Par conséquent, il y a lieu de condamner Mme [O] [X] épouse [C] à payer à l’Association COOPERATIVE CENTRE-ALSACE HABITAT la somme de 5 806,58 euros au titre des loyers, charges locatives impayés et indemnités d’occupation dus au 13 novembre 2025, outre intérêts au taux légal à compter de l’assignation délivrée le 12 juin 2025.
Sur les demandes accessoires
L’article 696 du code de procédure civile prévoit que la partie perdante est condamnée aux dépens, à moins que le juge, par décision motivée, n’en mette la totalité ou une fraction à la charge d’une autre partie.

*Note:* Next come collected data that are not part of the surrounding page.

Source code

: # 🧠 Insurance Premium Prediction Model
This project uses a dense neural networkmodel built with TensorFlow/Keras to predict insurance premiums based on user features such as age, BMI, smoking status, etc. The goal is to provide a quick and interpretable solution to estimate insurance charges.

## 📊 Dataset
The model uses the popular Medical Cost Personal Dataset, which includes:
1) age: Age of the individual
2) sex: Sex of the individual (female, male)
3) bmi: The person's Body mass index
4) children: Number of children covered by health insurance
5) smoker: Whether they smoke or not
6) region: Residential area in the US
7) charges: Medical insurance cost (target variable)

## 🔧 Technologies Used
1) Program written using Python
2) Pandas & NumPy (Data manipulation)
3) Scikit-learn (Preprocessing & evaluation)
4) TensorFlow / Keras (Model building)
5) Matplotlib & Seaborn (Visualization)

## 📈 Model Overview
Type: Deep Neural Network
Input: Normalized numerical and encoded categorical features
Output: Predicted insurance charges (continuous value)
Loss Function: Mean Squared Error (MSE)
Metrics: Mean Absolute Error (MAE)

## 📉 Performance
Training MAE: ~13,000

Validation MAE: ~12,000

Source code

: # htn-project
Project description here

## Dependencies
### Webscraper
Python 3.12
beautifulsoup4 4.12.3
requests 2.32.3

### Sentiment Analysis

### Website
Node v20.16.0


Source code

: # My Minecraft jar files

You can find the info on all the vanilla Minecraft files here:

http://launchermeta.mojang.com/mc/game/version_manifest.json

En l’espèce, il y a lieu de condamner Mme [O] [X] épouse [C] aux dépens, en ce compris les frais du commandement de payer visant la clause résolutoire.

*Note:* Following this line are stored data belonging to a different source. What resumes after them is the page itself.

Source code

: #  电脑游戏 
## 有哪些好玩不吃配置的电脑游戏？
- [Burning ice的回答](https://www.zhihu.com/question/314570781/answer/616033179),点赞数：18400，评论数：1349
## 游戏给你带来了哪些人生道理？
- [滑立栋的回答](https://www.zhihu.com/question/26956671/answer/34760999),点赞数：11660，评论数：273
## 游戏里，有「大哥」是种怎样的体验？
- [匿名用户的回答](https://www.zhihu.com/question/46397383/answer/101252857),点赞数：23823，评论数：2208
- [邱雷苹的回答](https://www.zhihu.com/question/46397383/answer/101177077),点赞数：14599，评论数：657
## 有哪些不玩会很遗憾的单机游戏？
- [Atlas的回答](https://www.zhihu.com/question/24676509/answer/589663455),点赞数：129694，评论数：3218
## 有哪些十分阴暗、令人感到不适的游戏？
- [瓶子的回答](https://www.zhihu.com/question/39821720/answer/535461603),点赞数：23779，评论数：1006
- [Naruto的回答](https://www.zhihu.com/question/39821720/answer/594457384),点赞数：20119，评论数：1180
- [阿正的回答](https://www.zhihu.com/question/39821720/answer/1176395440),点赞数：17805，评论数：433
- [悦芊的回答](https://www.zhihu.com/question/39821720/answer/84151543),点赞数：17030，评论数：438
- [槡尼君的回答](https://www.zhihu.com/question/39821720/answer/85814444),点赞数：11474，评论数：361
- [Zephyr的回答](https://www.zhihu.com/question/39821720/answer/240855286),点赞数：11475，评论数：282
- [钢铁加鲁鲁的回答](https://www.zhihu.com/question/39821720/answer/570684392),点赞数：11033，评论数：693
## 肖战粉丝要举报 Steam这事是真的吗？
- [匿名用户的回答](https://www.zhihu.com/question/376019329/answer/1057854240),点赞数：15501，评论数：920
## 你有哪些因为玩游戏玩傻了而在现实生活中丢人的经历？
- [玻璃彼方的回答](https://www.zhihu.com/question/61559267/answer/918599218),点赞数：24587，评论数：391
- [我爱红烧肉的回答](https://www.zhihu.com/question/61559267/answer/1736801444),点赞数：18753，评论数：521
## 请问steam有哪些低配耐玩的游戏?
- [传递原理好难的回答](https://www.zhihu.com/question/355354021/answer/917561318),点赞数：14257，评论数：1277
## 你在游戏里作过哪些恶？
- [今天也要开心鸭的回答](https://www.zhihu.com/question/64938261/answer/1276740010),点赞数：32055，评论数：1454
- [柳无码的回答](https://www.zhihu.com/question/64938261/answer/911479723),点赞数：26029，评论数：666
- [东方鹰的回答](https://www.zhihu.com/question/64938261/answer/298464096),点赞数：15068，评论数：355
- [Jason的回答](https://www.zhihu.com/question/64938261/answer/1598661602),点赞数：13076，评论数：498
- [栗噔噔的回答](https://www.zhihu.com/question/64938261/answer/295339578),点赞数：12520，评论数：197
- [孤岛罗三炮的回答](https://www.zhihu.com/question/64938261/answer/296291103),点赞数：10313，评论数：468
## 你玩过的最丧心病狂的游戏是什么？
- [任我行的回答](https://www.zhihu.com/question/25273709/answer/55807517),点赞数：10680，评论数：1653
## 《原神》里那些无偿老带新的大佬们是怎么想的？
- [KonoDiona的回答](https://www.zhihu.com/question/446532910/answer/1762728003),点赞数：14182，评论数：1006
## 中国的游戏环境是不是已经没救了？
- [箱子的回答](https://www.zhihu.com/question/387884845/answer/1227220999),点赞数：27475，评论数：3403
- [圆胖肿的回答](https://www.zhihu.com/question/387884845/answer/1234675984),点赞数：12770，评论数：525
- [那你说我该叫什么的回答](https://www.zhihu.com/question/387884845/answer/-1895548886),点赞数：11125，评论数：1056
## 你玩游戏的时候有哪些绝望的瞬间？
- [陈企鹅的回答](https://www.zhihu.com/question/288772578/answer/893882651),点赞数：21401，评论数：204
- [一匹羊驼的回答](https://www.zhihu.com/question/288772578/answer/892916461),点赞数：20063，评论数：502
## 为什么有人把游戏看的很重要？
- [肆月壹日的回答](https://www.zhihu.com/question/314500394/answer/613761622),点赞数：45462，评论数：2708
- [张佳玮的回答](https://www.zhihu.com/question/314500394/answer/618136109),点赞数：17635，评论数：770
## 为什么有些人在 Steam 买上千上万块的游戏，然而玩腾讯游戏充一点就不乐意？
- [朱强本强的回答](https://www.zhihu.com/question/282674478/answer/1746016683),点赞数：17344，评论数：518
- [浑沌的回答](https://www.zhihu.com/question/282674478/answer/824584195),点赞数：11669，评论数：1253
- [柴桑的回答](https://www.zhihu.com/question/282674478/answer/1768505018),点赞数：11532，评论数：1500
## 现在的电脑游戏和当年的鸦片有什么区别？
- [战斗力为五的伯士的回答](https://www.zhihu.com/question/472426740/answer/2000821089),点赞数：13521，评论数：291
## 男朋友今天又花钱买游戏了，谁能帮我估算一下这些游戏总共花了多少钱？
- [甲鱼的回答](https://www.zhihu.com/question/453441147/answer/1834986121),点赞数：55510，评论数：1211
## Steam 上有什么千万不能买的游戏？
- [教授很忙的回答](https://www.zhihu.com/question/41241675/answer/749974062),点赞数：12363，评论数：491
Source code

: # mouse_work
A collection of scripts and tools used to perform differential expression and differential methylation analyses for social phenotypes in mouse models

L’article 700 du code de procédure civile prévoit que la partie condamnée aux dépens ou qui perd son procès peut être condamnée à payer à l’autre partie une somme destinée à compenser les frais exposés pour le procès et non compris dans les dépens.
Dans ce cadre, le juge tient compte de l’équité ou de la situation économique des parties.
Au cas présent, il apparaît équitable de condamner Mme [O] [X] épouse [C] à indemniser l’Association COOPERATIVE CENTRE-ALSACE HABITAT à hauteur de 450 euros.
Il convient de rappeler que la présente instance est soumise aux dispositions de l’article 514 du code de procédure civile aux termes duquel les décisions de première instance sont de droit exécutoires à titre provisoire.
PAR CES MOTIFS
Le juge des contentieux de la protection, statuant publiquement, par mise à disposition au greffe à la date indiquée à l’issue des débats en audience publique en application de l’article 450 alinéa 2 du code de procédure civile, par jugement contradictoire et en premier ressort,
DÉCLARE la demande régulière et recevable,
CONSTATE que les effets de la clause résolutoire insérée au contrat de bail liant les parties ont été acquis à la date du 30 avril 2025 ;
DIT que Mme [O] [X] épouse [C] ne dispose plus de titre pour occuper les lieux loués depuis cette date ;
CONDAMNE Mme [O] [X] épouse [C] à évacuer, de corps et de biens ainsi que de tous occupants de son chef, les lieux loués dans le délai de deux mois à compter de la signification du commandement d’avoir à libérer les lieux ;
DIT n’y avoir lieu à assortir cette condamnation d’une astreinte ;
ORDONNE, à défaut de départ volontaire, l’expulsion de Mme [O] [X] épouse [C] ainsi que celle de tous occupants de son chef, du logement sis [Adresse 4] à [Localité 5], au besoin avec l’assistance de la force publique ;
CONDAMNE Mme [O] [X] épouse [C] à payer à l’Association COOPERATIVE CENTRE-ALSACE HABITAT une indemnité mensuelle d’occupation, équivalente au montant du loyer et des charges qui aurait été dû par la locataire si le bail s’était poursuivi, à compter du 30 avril 2025 et jusqu’à la libération définitive des lieux et la remise des clefs au bailleur ou à son mandataire ;
CONDAMNE Mme [O] [X] épouse [C] à payer à l’Association COOPERATIVE CENTRE-ALSACE HABITAT la somme de 5 806,58 euros au titre des loyers, charges locatives impayés et indemnités d’occupation dus au 13 novembre 2025, majorée des intérêts au taux légal à compter du 12 juin 2025 ;
CONDAMNE Mme [O] [X] épouse [C] aux dépens de l’instance, en ce compris les frais du commandement de payer visant la clause résolutoire ;
CONDAMNE Mme [O] [X] épouse [C] à payer à l’Association COOPERATIVE CENTRE-ALSACE HABITAT la somme de 450 euros au titre de l’article 700 du code de procédure civile ;
DEBOUTE les parties de leurs demandes plus amples ou contraires ;
RAPPELLE que la présente décision bénéficie de l’exécution provisoire de plein droit en toutes ses dispositions.
Ainsi fait et prononcé le 2 février 2026, siégeant M. TRIDON, présidant l’audience, assisté de Mme MUSIALOWSKI, qui ont signé la minute de la présente décision.